一方、下記は一見すると上述の例に似ているものの、状況パラメータ由来の回答であると判定された例である。
「道徳的なもの・不道徳的なものは、なぜ道徳的・不道徳的だと言えるのか説明できますか?」
「道徳は、何らかの形で、優しさ、尊敬、良い態度に対する最も単純な人間の必要性によって生み出されます。その感情を生み出すものは、道徳的なものです。そして、少なくともそれに違反はしないというのが社会通念です。
また、誰かを傷つけているわけではなくても、悪い見本となるような行動も不道徳だとされています。例えば、道でウォッカを飲んだ人がいると思います(この件に関する法律はよく分かりませんが)。しかし、同時にウォッカを飲むことは直接誰かを傷つける行為ではありません。あるいは、独身男性がストリップ・バーに行っても、パートナーの機嫌を損ねる心配はありません。
ある状況ではそのような行動が原則的に容認されていますが、別の状況、例えば未成年が突然それを真似することは不道徳なことだとされます。それは将来的に健康や社会での立場、人間関係などを害する可能性があるからです」
多くの例や、様々な状況について言及した場合
多くの例や、様々な状況のバリエーション、反応を示したことだけを根拠に、状況パラメータの表れだと考えるのは間違いである。
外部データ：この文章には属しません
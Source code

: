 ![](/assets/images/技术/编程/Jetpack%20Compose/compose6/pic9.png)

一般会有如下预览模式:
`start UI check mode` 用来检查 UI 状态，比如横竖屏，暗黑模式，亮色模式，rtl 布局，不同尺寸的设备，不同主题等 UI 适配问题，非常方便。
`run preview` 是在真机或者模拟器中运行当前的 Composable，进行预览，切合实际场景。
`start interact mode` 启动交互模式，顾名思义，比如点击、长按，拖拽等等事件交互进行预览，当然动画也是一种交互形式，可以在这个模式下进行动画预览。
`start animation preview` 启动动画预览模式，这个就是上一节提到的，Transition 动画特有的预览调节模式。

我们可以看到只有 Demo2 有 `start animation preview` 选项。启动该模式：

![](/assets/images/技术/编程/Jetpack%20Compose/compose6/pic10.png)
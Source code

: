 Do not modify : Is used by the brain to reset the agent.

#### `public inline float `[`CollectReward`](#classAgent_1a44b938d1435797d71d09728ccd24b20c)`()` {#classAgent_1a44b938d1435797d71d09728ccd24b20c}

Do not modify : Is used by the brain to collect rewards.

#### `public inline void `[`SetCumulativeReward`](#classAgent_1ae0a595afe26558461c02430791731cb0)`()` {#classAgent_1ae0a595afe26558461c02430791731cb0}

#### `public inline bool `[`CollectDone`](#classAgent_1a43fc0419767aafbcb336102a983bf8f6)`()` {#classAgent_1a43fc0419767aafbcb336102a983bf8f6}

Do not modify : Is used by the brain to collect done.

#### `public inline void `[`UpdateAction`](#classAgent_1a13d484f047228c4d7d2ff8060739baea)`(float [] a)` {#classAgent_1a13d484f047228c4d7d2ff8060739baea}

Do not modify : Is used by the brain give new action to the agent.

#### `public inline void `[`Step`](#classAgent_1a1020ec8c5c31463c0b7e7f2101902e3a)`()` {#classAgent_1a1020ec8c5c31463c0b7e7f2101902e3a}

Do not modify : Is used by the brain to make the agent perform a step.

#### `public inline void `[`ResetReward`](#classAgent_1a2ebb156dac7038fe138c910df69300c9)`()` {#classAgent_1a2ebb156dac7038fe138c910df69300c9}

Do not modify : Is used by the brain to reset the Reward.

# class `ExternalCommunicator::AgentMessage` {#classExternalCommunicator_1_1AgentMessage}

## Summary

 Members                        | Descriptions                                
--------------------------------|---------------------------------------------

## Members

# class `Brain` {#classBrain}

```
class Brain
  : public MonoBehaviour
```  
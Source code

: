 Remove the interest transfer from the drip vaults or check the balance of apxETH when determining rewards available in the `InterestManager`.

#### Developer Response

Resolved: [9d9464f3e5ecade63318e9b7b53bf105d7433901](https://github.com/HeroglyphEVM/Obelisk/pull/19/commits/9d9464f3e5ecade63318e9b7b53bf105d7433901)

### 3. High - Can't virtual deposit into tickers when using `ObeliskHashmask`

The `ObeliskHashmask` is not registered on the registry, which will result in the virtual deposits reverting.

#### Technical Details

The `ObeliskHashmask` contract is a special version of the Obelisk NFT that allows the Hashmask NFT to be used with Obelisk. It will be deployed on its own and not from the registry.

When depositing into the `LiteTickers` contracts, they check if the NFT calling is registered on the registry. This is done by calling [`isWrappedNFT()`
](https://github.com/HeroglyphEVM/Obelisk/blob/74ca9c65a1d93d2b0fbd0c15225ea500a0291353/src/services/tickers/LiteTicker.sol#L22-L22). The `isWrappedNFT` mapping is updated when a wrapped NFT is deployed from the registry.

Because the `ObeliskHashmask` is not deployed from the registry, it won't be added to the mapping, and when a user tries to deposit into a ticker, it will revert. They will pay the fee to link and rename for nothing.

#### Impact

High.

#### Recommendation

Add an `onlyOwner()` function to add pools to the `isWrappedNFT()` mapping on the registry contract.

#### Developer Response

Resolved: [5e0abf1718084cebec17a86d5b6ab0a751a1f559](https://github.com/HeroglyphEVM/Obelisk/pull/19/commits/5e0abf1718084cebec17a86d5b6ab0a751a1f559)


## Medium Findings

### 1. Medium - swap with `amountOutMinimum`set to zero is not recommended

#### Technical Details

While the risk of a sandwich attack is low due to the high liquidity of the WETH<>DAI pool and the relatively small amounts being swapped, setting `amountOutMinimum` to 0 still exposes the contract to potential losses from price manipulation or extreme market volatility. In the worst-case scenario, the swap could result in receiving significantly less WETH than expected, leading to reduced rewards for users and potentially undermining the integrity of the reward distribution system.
様々な状況のバリエーションについて言及した際に、以下の特徴があることが重要である。
- 具体的な状況に対して、その状況のニュアンスを考慮した上で、被タイプ判定者自身の考えとの関係を示すものであること。
◆◆◆
以下の二つの例は、いずれも一見すると状況パラメータの現れとは言えない事例である。
具体例1
「あなたは遅刻することがありますか?」
「はい、そういうこともあります。つまり私が時間ぴったりに到着しようとした場合、5分は余裕を持って行動しなければならないということです。あまり行ったことが無い場所に時間通り到着しなければならない場合、もっと(10分~30分)余裕を見る必要があります。
学校ではいつも遅刻していました。の一時間目に遅れてしまったりとかはしょっちゅうです(1分遅刻とかそういうレベルの遅刻ですが)。私の職場はフレックスなので、自分の当初の予定より20分くらい遅れて出社することもあります。
決まった時間に必ず出社していないといけない場合の遅刻に限ると、寝坊で半年に1回くらいですね。寝ぼけて目覚まし時計のアラームを切ってしまったせいで遅刻してしまったので、今では手の届かない位置に目覚まし時計を置くようにしています」
⇒ この例では自分の経験から遅刻のさまざまな状況を挙げているが、行動や評価がどのように具体的な(実際の個々の)状況に依存しているのか、その状況に対して自分をどのように方向づけているかは見えてこない。
5分~30分早く到着するように心がけるのは複数の規範のパターンを適用した結果であり、目覚まし時計を手が届かない位置に置くというのは経験から得た学習である。
◆◆◆
具体例2
「人は何のために生きるのだと思いますか?人生には意味があると思いますか?また、それは全ての人が同じだと思いますか?」
「私自身に限定しても、『人生の意味』は何度か変わってきました。人間とは、外から与えられた世界観から成長し、別の世界観が表れるということを繰り返す生き物だからです。
私が初めて人生の意味を考えたのは11歳の時です。この時『本当の意味で人生に意味なんてない』と思ったのですが、それは不快な気付きでした。
その後、この世界観は宗教的な世界観に置き換えられました。そこで、『人の生きる目的は、神の楽園に入ることである』と教えられました。私はこれを受け入れて、しばらくその世界観の中で生きていましたが、やがてそれが窮屈になって息苦しくなりました。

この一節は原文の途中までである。